With an amused smile, his sister willingly obeyed. Sammie followed her into the house, mentally cursing Dick for his untimely interruption.
A LITTLE CABIN
Betty and old David had a great afternoon out upon the water in the small row-boat. They were delighted with Lois, and after she had left them they watched her until she disappeared within the house.
“Isn’t she wonderful!” Betty exclaimed, as she at length picked up the oars which had been lying unused in the bottom of the boat.
“Who is she, anyway?” her companion asked, for it was evident that he was as much lost in admiration as was the girl.
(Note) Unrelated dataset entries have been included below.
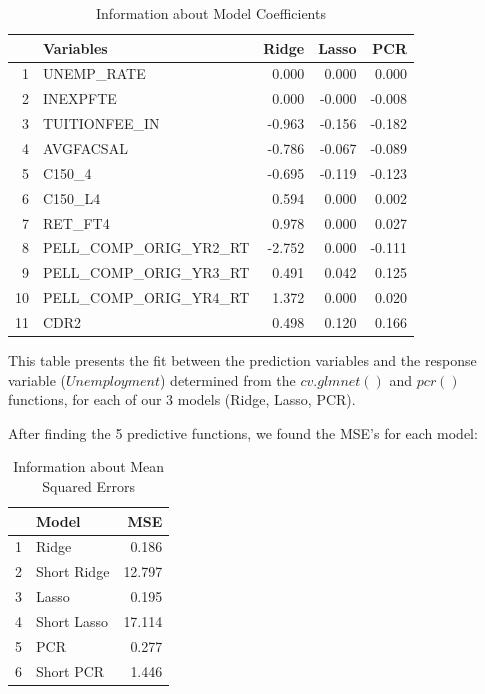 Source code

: \documentclass{article}\usepackage[]{graphicx}\usepackage[]{color}
\begin{document}
\begin{center}
\begin{table}[ht]
\centering
\caption{Information about Model Coefficients} 
\begin{tabular}{rlrrr}
  \hline
 & Variables & Ridge & Lasso & PCR \\ 
  \hline
1 & UNEMP\_RATE & 0.000 & 0.000 & 0.000 \\ 
  2 & INEXPFTE & 0.000 & -0.000 & -0.008 \\ 
  3 & TUITIONFEE\_IN & -0.963 & -0.156 & -0.182 \\ 
  4 & AVGFACSAL & -0.786 & -0.067 & -0.089 \\ 
  5 & C150\_4 & -0.695 & -0.119 & -0.123 \\ 
  6 & C150\_L4 & 0.594 & 0.000 & 0.002 \\ 
  7 & RET\_FT4 & 0.978 & 0.000 & 0.027 \\ 
  8 & PELL\_COMP\_ORIG\_YR2\_RT & -2.752 & 0.000 & -0.111 \\ 
  9 & PELL\_COMP\_ORIG\_YR3\_RT & 0.491 & 0.042 & 0.125 \\ 
  10 & PELL\_COMP\_ORIG\_YR4\_RT & 1.372 & 0.000 & 0.020 \\ 
  11 & CDR2 & 0.498 & 0.120 & 0.166 \\ 
   \hline
\end{tabular}
\end{table}

\end{center}

This table presents the fit between the prediction variables and the response variable ($Unemployment$) determined from the $cv.glmnet()$ and $pcr()$ functions, for each of our 3 models (Ridge, Lasso, PCR).

After finding the 5 predictive functions, we found the MSE's for each model:

\begin{center}

\begin{table}[ht]
\centering
\caption{Information about Mean Squared Errors} 
\begin{tabular}{rlr}
  \hline
 & Model & MSE \\ 
  \hline
1 & Ridge & 0.186 \\ 
  2 & Short Ridge & 12.797 \\ 
  3 & Lasso & 0.195 \\ 
  4 & Short Lasso & 17.114 \\ 
  5 & PCR & 0.277 \\ 
  6 & Short PCR & 1.446 \\ 
   \hline
\end{tabular}
\end{table}


\end{center}
\end{document}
“Oh, she’s Miss Sinclair, Lois, they call her, and her father is very rich. He is president, or something like that, of the street railway and the electric light company in the city. Ma knows all about him, and she has told me a whole lot. He was very poor once, so she says. He’s awful mean and stuck up and won’t have anything to do with the people he knew when he was young. But his daughter isn’t a bit like him. She takes after her mother, so I understand, who was a very fine woman.”
“Does Mr. Sinclair live here all the time?” David inquired. “I never heard of him before.”
“Oh, no. He has a big house in the city. He only bought this place last summer. Lois has never been here before. She came two weeks ago and I think she is going to stay till fall. I hope she does, anyway. Won’t it be great to have her here, so we can meet her and talk to her every Saturday afternoon?”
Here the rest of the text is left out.